# [Your assignment]
For the records below, give the number of lines where the string "capabilities" occurs. Include nothing else.

** Record extracts follows **

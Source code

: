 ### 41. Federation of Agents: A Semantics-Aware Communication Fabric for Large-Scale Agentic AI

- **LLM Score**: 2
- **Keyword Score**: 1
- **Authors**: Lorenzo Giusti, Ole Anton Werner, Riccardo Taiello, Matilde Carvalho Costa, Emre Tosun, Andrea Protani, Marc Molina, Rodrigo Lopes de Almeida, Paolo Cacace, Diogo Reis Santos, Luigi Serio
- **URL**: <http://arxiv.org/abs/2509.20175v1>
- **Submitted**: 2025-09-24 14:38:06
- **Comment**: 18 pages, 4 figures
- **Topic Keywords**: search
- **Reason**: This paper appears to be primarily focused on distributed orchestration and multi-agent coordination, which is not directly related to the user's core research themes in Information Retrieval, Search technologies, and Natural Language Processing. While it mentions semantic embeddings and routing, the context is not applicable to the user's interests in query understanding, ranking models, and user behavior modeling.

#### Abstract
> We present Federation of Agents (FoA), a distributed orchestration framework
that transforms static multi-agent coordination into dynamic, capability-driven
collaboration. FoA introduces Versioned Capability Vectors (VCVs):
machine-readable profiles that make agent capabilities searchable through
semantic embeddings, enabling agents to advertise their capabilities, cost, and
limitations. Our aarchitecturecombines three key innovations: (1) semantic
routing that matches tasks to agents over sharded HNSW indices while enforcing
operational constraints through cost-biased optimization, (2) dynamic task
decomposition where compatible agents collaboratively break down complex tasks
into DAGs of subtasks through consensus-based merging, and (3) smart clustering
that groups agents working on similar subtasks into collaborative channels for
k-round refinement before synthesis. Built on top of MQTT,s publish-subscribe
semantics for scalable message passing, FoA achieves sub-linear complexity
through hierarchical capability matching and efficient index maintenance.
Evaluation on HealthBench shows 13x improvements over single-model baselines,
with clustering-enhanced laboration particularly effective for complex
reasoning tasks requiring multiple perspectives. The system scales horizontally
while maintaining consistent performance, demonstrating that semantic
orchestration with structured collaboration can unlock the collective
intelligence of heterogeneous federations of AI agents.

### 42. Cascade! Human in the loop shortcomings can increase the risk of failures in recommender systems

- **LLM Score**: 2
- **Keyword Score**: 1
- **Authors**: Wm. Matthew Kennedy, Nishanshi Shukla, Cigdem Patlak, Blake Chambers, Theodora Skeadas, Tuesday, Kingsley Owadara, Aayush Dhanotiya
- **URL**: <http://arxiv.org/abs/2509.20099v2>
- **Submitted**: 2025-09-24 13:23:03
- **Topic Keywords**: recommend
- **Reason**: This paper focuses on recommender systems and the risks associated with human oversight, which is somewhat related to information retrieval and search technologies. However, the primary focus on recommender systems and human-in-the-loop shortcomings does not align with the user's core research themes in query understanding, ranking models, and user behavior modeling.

** End of Record extracts **

# [Solution]
2